### EXERCISE DETAILS
When you return the lines below, go from the first through the line with "posição prévia $p_i$.", keep them exact, and leave out every picture.
'''
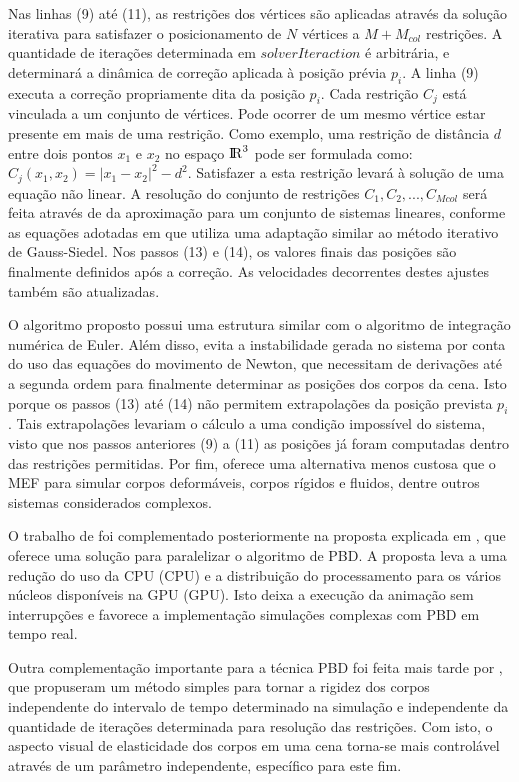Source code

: Nas linhas (9) até (11), as restrições dos vértices são aplicadas através da solução iterativa para satisfazer o posicionamento de $N$ vértices a $M+M_{col}$ restrições. A quantidade de iterações determinada em $solverIteraction$ é arbitrária, e determinará a dinâmica de correção aplicada à posição prévia $p_i$.
A linha (9) executa a correção propriamente dita da posição $p_i$. Cada restrição $C_j$ está vinculada a um conjunto de vértices. Pode ocorrer de um mesmo vértice estar presente em mais de uma restrição. Como exemplo, uma restrição de distância $d$ entre dois pontos $x_1$ e $x_2$ no espaço ${\rm I\!R}^3$ pode ser formulada como: $C_j(x_1, x_2) = |x_1 - x_2|^2 - d^2$. Satisfazer a esta restrição levará à solução de uma equação não linear. A resolução do conjunto de restrições ${C_1, C_2, ..., C_{Mcol}}$ será feita através de da aproximação para um conjunto de sistemas lineares, conforme as equações adotadas em \cite{muller2007position} que utiliza uma adaptação similar ao método iterativo de Gauss-Siedel. Nos passos (13) e (14), os valores finais das posições são finalmente definidos após a correção. As velocidades decorrentes destes ajustes também são atualizadas.

O algoritmo proposto possui uma estrutura similar com o algoritmo de integração numérica de Euler. Além disso, evita a instabilidade gerada no sistema por conta do uso das equações do movimento de Newton, que necessitam de derivações até a segunda ordem para finalmente determinar as posições dos corpos da cena. Isto porque os passos (13) até (14) não permitem extrapolações da posição prevista $p_i$. Tais extrapolações levariam o cálculo a uma condição impossível do sistema, visto que nos passos anteriores (9) a (11) as posições já foram computadas dentro das restrições permitidas. Por fim, oferece uma alternativa menos custosa que o \acs{MEF} para simular corpos deformáveis, corpos rígidos e fluidos, dentre outros sistemas considerados complexos.

O trabalho de \cite{muller2007position} foi complementado posteriormente na proposta explicada em \cite{fratarcangeli2013gpu}, que oferece uma solução para paralelizar o algoritmo de \ac{PBD}. A proposta leva a uma redução do uso da \acs{CPU} (\acl{CPU}) e a distribuição do processamento para os vários núcleos disponíveis na \acs{GPU} (\acl{GPU}). Isto deixa a execução da animação sem interrupções e favorece a implementação simulações complexas com \acs{PBD} em tempo real.

Outra complementação importante para a técnica \acs{PBD} foi feita mais tarde por \cite{macklin2016xpbd}, que propuseram um método simples para tornar a rigidez dos corpos independente do intervalo de tempo determinado na simulação e independente da quantidade de iterações determinada para resolução das restrições. Com isto, o aspecto visual de elasticidade dos corpos em uma cena torna-se mais controlável através de um parâmetro independente, específico para este fim.


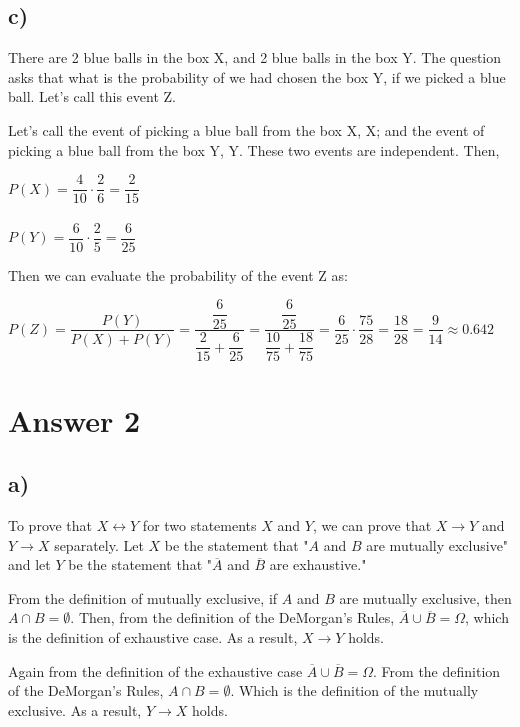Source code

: \documentclass[12pt]{article}
\begin{document}
    
\subsection*{c)}
    There are 2 blue balls in the box X, and 2 blue balls in the box Y. The question asks that what is the probability of we had chosen the box Y, if we picked a blue ball. Let's call this event Z.
    
    Let's call the event of picking a blue ball from the box X, X; and the event of picking a blue ball from the box Y, Y. These two events are independent. Then,
    
    \begin{center}
        $P(X) = \dfrac{4}{10} \cdot \dfrac{2}{6} = \dfrac{2}{15}$ \\
        ~ \\
        $P(Y) = \dfrac{6}{10} \cdot \dfrac{2}{5} = \dfrac{6}{25}$
    \end{center}{}
    
    Then we can evaluate the probability of the event Z as:
    
    \begin{center}
        $P(Z) = \dfrac{P(Y)}{P(X) + P(Y)} = \dfrac{\dfrac{6}{25}}{\dfrac{2}{15} + \dfrac{6}{25}} = \dfrac{\dfrac{6}{25}}{\dfrac{10}{75} + \dfrac{18}{75}} = \dfrac{6}{25} \cdot \dfrac{75}{28} = \dfrac{18}{28} = \dfrac{9}{14} \approx 0.642$
    \end{center}{}

\section*{Answer 2}
\subsection*{a)}
    To prove that $X \leftrightarrow Y$ for two statements $X$ and $Y$, we can prove that $X \rightarrow Y$ and $Y \rightarrow X$ separately. Let $X$ be the statement that "$A$ and $B$ are mutually exclusive" and let $Y$ be the statement that "$\overline{A}$ and $\overline{B}$ are exhaustive."
    
    From the definition of mutually exclusive, if $A$ and $B$ are mutually exclusive, then $A \cap B = \emptyset$. Then, from the definition of the DeMorgan's Rules, $\overline{A} \cup \overline{B} = \Omega$, which is the definition of exhaustive case. As a result, $X \rightarrow Y$ holds.
    
    Again from the definition of the exhaustive case  $\overline{A} \cup \overline{B} = \Omega$. From the definition of the DeMorgan's Rules, $A \cap B = \emptyset$. Which is the definition of the mutually exclusive. As a result, $Y \rightarrow X$ holds.
    
\end{document}
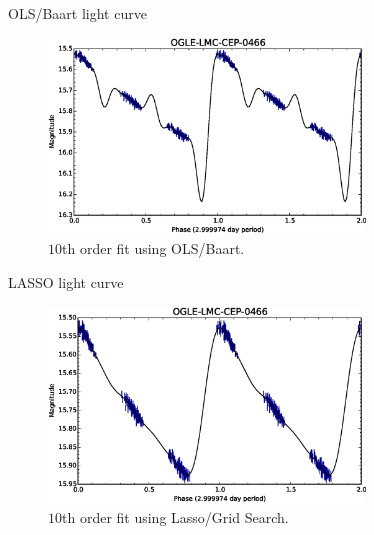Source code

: \documentclass{beamer}
\begin{document}
\begin{frame}{OLS/Baart light curve}
  \begin{figure}[ht]
    \centering
    \includegraphics[width=0.75\textwidth]{img/lightcurve-ols}
    \caption*{$10$th order fit using OLS/Baart.}
  \end{figure}
\end{frame}

\begin{frame}{LASSO light curve}
  \begin{figure}[ht]
    \centering
    \includegraphics[width=0.75\textwidth]{img/lightcurve-lasso}
    \caption*{$10$th order fit using Lasso/Grid Search.}
  \end{figure}
\end{frame}
\end{document}
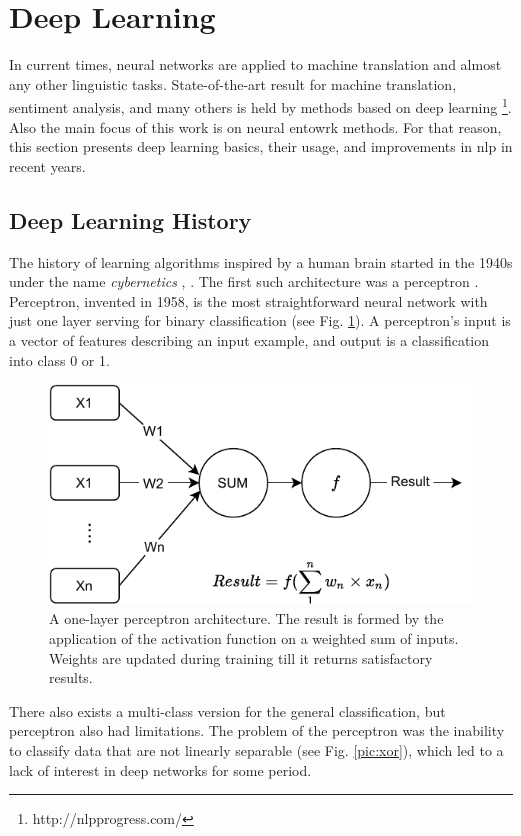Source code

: \section{Deep Learning}
In current times, neural networks are applied to machine translation and almost any other linguistic tasks. State-of-the-art result for machine translation, sentiment analysis, and many others is held by methods based on deep learning \footnote{http://\acrshort{nlp}progress.com/}. Also the main focus of this work is on neural entowrk methods. For that reason, this section presents deep learning basics, their usage, and improvements in \acrshort{nlp} in recent years. 

\subsection{Deep Learning History}
The history of learning algorithms inspired by a human brain started in the 1940s under the name \textit{cybernetics} \citep{Goodfellow-et-al-2016}, \citep{McCulloch}. The first such architecture was a perceptron \citep{Rosenblatt1958}.
Perceptron, invented in 1958, is the most straightforward neural network with just one layer serving for binary classification (see Fig. \ref{pic:perceptron}). A perceptron's input is a vector of features describing an input example, and output is a classification into class 0 or 1.

\begin{figure}[H]
\centering
\includegraphics[width=0.8\columnwidth]{../img/perceptron}
\caption{A one-layer perceptron architecture. The result is formed by the application of the activation function on a weighted sum of inputs. Weights are updated during training till it returns satisfactory results. }
\label{pic:perceptron}
\end{figure}

There also exists a multi-class version for the general classification,  but perceptron also had limitations. The problem of the perceptron was the inability to classify data that are not linearly separable \citep{Minsky2017} (see Fig. \ref{pic:xor}), which led to a lack of interest in deep networks for some period.

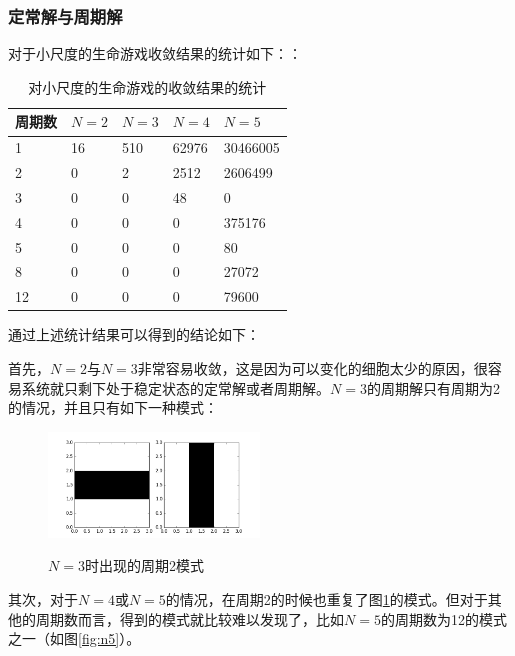 \documentclass[a4paper,12pt]{article}
\begin{document}
\subsubsection{定常解与周期解}

对于小尺度的生命游戏收敛结果的统计如下：：
\begin{table}[!ht]
\centering
\begin{tabular}{|l|l|l|l|l|}
	\hline
	周期数 & $N=2$ & $N=3$ & $N=4$ & $N=5$    \\ \hline
	1   & 16    & 510   & 62976 & 30466005 \\ \hline
	2   & 0     & 2     & 2512  & 2606499  \\ \hline
	3   & 0     & 0     & 48    & 0        \\ \hline
	4   & 0     & 0     & 0     & 375176   \\ \hline
	5   & 0     & 0     & 0     & 80       \\ \hline
	8   & 0     & 0     & 0     & 27072    \\ \hline
	12  & 0     & 0     & 0     & 79600    \\ \hline
\end{tabular}
\label{table:stats}
\caption{对小尺度的生命游戏的收敛结果的统计}
\end{table}

通过上述统计结果可以得到的结论如下：

首先，$N=2$与$N=3$非常容易收敛，这是因为可以变化的细胞太少的原因，很容易系统就只剩下处于稳定状态的定常解或者周期解。$N=3$的周期解只有周期为2的情况，并且只有如下一种模式：

\begin{figure}[!ht]
\centering
\includegraphics[width=0.5\textwidth]{images/img32.png}
\label{fig:n3}
\caption{$N=3$时出现的周期2模式}
\end{figure}

其次，对于$N=4$或$N=5$的情况，在周期2的时候也重复了图\ref{fig:n3}的模式。但对于其他的周期数而言，得到的模式就比较难以发现了，比如$N=5$的周期数为12的模式之一（如图\ref{fig:n5}）。
\end{document}
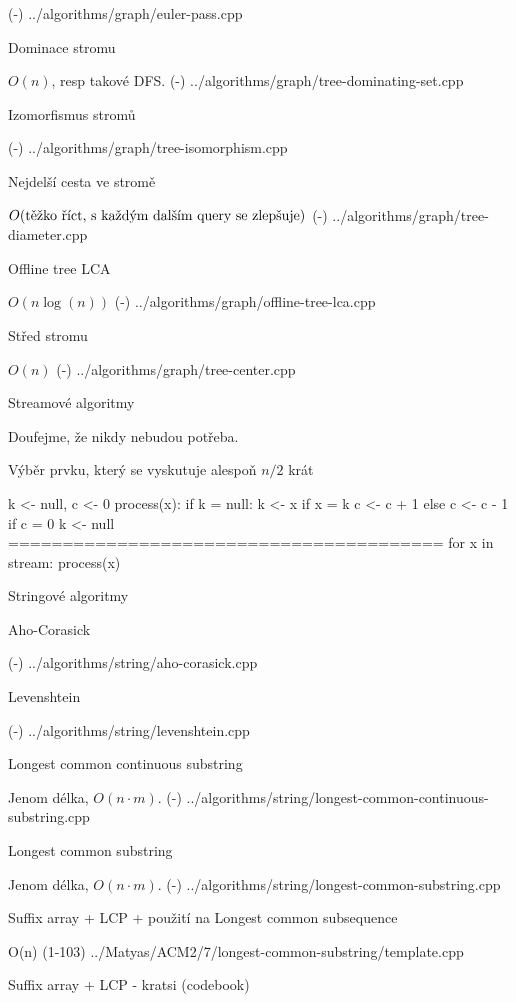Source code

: \verbinput (-) ../algorithms/graph/euler-pass.cpp

\secc Dominace stromu 

$O(n)$, resp takové DFS.
\verbinput (-) ../algorithms/graph/tree-dominating-set.cpp

\secc Izomorfismus stromů

\verbinput (-) ../algorithms/graph/tree-isomorphism.cpp

\secc Nejdelší cesta ve stromě 

$O(\hbox{těžko říct, s každým dalším query se zlepšuje})$
\verbinput (-) ../algorithms/graph/tree-diameter.cpp

\secc Offline tree LCA 

$O(n\log(n))$
\verbinput (-) ../algorithms/graph/offline-tree-lca.cpp

\secc Střed stromu 

$O(n)$
\verbinput (-) ../algorithms/graph/tree-center.cpp

\sec Streamové algoritmy

Doufejme, že nikdy nebudou potřeba.

\secc Výběr prvku, který se vyskutuje alespoň $n/2$ krát

\begtt
k <- null, c <- 0
process(x):
  if k = null:
    k <- x
  if x = k
    c <- c + 1
  else
    c <- c - 1
    if c = 0
      k <- null
========================================
for x in stream:
  process(x)
\endtt

\sec Stringové algoritmy

\secc Aho-Corasick

\verbinput (-) ../algorithms/string/aho-corasick.cpp

\secc Levenshtein 

\verbinput (-) ../algorithms/string/levenshtein.cpp

\secc Longest common continuous substring 

Jenom délka, $O(n \cdot m)$.
\verbinput (-) ../algorithms/string/longest-common-continuous-substring.cpp

\secc Longest common substring 

Jenom délka, $O(n \cdot m)$.
\verbinput (-) ../algorithms/string/longest-common-substring.cpp

\secc Suffix array + LCP + použití na Longest common subsequence 

O(n)
\verbinput (1-103) ../Matyas/ACM2/7/longest-common-substring/template.cpp

\secc Suffix array + LCP - kratsi (codebook)

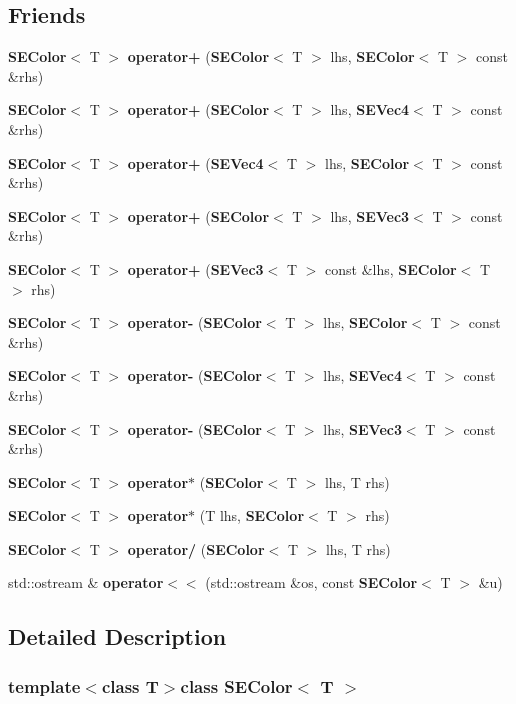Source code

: \subsection*{Friends}
\begin{DoxyCompactItemize}
\item 
{\bf S\+E\+Color}$<$ T $>$ {\bf operator+} ({\bf S\+E\+Color}$<$ T $>$ lhs, {\bf S\+E\+Color}$<$ T $>$ const \&rhs)
\item 
{\bf S\+E\+Color}$<$ T $>$ {\bf operator+} ({\bf S\+E\+Color}$<$ T $>$ lhs, {\bf S\+E\+Vec4}$<$ T $>$ const \&rhs)
\item 
{\bf S\+E\+Color}$<$ T $>$ {\bf operator+} ({\bf S\+E\+Vec4}$<$ T $>$ lhs, {\bf S\+E\+Color}$<$ T $>$ const \&rhs)
\item 
{\bf S\+E\+Color}$<$ T $>$ {\bf operator+} ({\bf S\+E\+Color}$<$ T $>$ lhs, {\bf S\+E\+Vec3}$<$ T $>$ const \&rhs)
\item 
{\bf S\+E\+Color}$<$ T $>$ {\bf operator+} ({\bf S\+E\+Vec3}$<$ T $>$ const \&lhs, {\bf S\+E\+Color}$<$ T $>$ rhs)
\item 
{\bf S\+E\+Color}$<$ T $>$ {\bf operator-\/} ({\bf S\+E\+Color}$<$ T $>$ lhs, {\bf S\+E\+Color}$<$ T $>$ const \&rhs)
\item 
{\bf S\+E\+Color}$<$ T $>$ {\bf operator-\/} ({\bf S\+E\+Color}$<$ T $>$ lhs, {\bf S\+E\+Vec4}$<$ T $>$ const \&rhs)
\item 
{\bf S\+E\+Color}$<$ T $>$ {\bf operator-\/} ({\bf S\+E\+Color}$<$ T $>$ lhs, {\bf S\+E\+Vec3}$<$ T $>$ const \&rhs)
\item 
{\bf S\+E\+Color}$<$ T $>$ {\bf operator$\ast$} ({\bf S\+E\+Color}$<$ T $>$ lhs, T rhs)
\item 
{\bf S\+E\+Color}$<$ T $>$ {\bf operator$\ast$} (T lhs, {\bf S\+E\+Color}$<$ T $>$ rhs)
\item 
{\bf S\+E\+Color}$<$ T $>$ {\bf operator/} ({\bf S\+E\+Color}$<$ T $>$ lhs, T rhs)
\item 
std\+::ostream \& {\bf operator$<$$<$} (std\+::ostream \&os, const {\bf S\+E\+Color}$<$ T $>$ \&u)
\end{DoxyCompactItemize}


\subsection{Detailed Description}
\subsubsection*{template$<$class T$>$class S\+E\+Color$<$ T $>$}



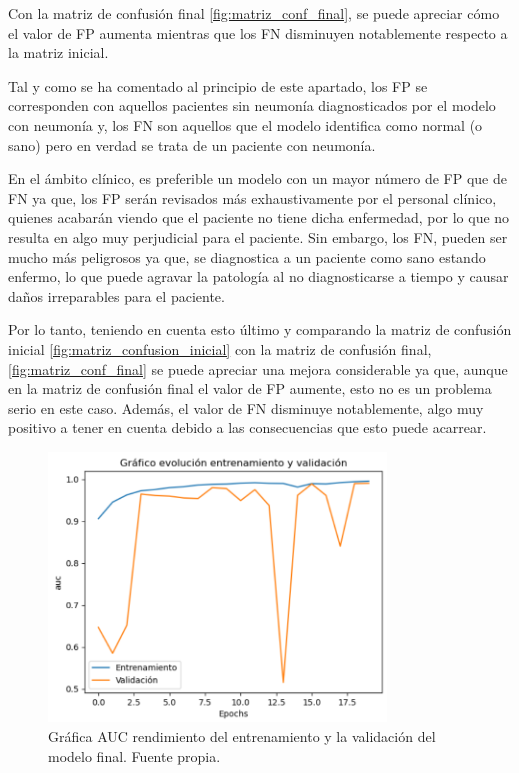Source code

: Con la matriz de confusión final \ref{fig:matriz_conf_final}, se puede apreciar cómo el valor de FP aumenta mientras que los FN disminuyen notablemente respecto a la matriz inicial. 

Tal y como se ha comentado al principio de este apartado, los FP se corresponden con aquellos pacientes sin neumonía diagnosticados por el modelo con neumonía y, los FN son aquellos que el modelo identifica como normal (o sano) pero en verdad se trata de un paciente con neumonía.

En el ámbito clínico, es preferible un modelo con un mayor número de FP que de FN ya que, los FP serán revisados más exhaustivamente por el personal clínico, quienes acabarán viendo que el paciente no tiene dicha enfermedad, por lo que no resulta en algo muy perjudicial para el paciente. Sin embargo, los FN, pueden ser mucho más peligrosos ya que, se diagnostica a un paciente como sano estando enfermo, lo que puede agravar la patología al no diagnosticarse a tiempo y causar daños irreparables para el paciente.

Por lo tanto, teniendo en cuenta esto último y comparando la matriz de confusión inicial \ref{fig:matriz_confusion_inicial} con la matriz de confusión final, \ref{fig:matriz_conf_final} se puede apreciar una mejora considerable ya que, aunque en la matriz de confusión final el valor de FP aumente, esto no es un problema serio en este caso. Además, el valor de FN disminuye notablemente, algo muy positivo a tener en cuenta debido a las consecuencias que esto puede acarrear.


\begin{figure}[h]
    \centering
    \includegraphics[width=0.80\textwidth]{img/grafica_auc_Simple3_64_100_16.PNG}
    \caption{Gráfica AUC rendimiento del entrenamiento y la validación del modelo final. Fuente propia.}
    \label{fig:grafica_auc_Simple3_64_100_16}
\end{figure}
\FloatBarrier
'''
### REPLY TO THE TASK
Source code

: Nas linhas (9) até (11), as restrições dos vértices são aplicadas através da solução iterativa para satisfazer o posicionamento de $N$ vértices a $M+M_{col}$ restrições. A quantidade de iterações determinada em $solverIteraction$ é arbitrária, e determinará a dinâmica de correção aplicada à posição prévia $p_i$.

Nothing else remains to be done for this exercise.